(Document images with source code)
^^^^^^^^

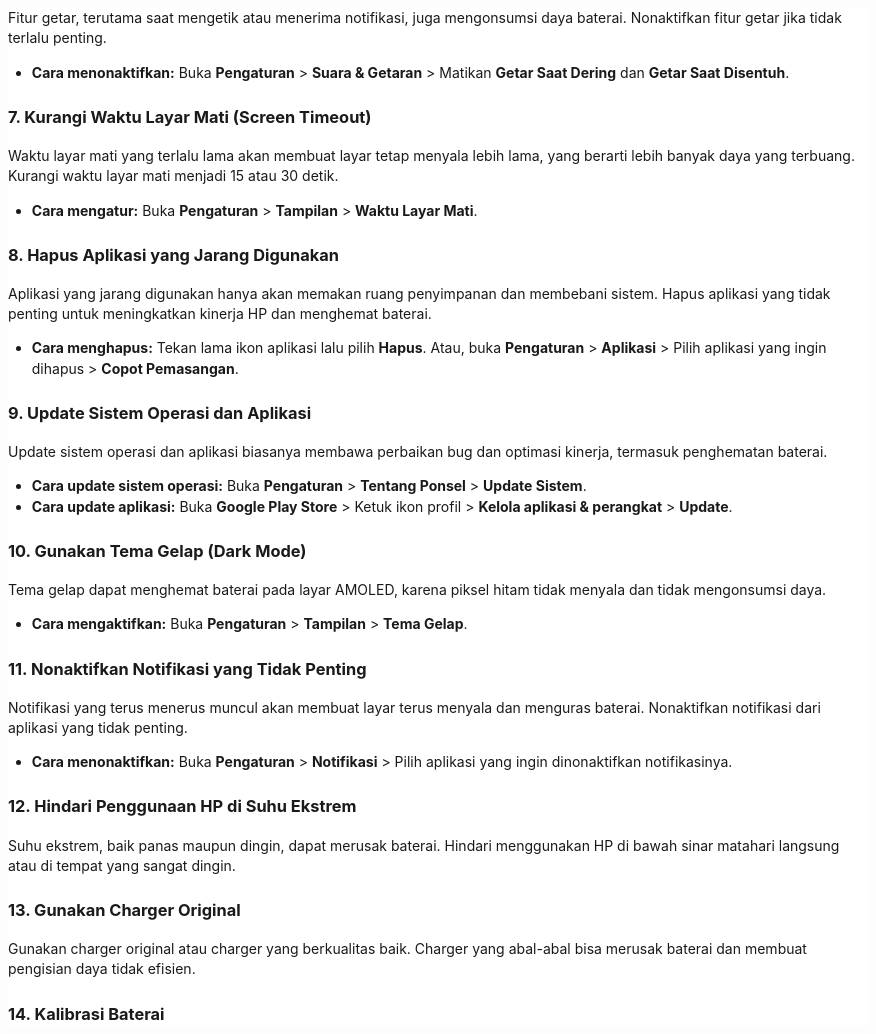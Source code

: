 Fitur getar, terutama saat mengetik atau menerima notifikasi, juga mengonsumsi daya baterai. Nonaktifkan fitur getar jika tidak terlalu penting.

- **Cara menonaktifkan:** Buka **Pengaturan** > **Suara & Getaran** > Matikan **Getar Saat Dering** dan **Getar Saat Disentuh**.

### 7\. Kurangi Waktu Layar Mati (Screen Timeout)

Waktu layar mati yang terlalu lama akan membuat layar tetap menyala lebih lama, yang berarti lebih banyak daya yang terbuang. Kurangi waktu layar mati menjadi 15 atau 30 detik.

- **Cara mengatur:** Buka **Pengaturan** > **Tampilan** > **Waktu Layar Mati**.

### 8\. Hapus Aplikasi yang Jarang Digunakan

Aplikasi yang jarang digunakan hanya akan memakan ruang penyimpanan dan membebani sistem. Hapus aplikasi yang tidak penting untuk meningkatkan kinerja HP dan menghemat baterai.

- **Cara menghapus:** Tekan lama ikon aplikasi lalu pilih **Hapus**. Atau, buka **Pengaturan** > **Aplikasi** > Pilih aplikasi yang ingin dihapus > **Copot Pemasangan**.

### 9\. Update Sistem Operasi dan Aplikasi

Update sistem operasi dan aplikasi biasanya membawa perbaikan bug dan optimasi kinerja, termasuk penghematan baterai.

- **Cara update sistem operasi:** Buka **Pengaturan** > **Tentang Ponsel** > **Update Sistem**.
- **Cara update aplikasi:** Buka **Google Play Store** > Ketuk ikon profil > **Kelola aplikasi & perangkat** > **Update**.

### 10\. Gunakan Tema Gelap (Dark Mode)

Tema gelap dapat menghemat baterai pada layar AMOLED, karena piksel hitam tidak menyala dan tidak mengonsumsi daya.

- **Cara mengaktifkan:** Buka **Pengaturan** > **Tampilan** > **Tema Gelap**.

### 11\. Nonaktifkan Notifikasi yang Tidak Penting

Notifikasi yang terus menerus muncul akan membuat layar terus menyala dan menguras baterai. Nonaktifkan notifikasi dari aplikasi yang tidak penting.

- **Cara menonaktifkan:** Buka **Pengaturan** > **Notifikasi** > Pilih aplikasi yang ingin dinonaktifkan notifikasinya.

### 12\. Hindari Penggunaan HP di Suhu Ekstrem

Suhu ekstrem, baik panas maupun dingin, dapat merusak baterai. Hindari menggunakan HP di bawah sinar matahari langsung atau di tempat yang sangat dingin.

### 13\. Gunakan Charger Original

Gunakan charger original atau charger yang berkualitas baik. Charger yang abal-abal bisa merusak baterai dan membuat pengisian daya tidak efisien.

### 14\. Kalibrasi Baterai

^^^^^^^^

• [Problem details]
Would you print, exactly as written, every line above from the one holding "tidak terlalu penting." through the one holding "Aplikasi yang jarang digunakan hanya", with both included and no other lines?

• [Output of the exercise]
: Fitur getar, terutama saat mengetik atau menerima notifikasi, juga mengonsumsi daya baterai. Nonaktifkan fitur getar jika tidak terlalu penting.

- **Cara menonaktifkan:** Buka **Pengaturan** > **Suara & Getaran** > Matikan **Getar Saat Dering** dan **Getar Saat Disentuh**.

### 7\. Kurangi Waktu Layar Mati (Screen Timeout)

Waktu layar mati yang terlalu lama akan membuat layar tetap menyala lebih lama, yang berarti lebih banyak daya yang terbuang. Kurangi waktu layar mati menjadi 15 atau 30 detik.

- **Cara mengatur:** Buka **Pengaturan** > **Tampilan** > **Waktu Layar Mati**.

### 8\. Hapus Aplikasi yang Jarang Digunakan

Aplikasi yang jarang digunakan hanya akan memakan ruang penyimpanan dan membebani sistem. Hapus aplikasi yang tidak penting untuk meningkatkan kinerja HP dan menghemat baterai.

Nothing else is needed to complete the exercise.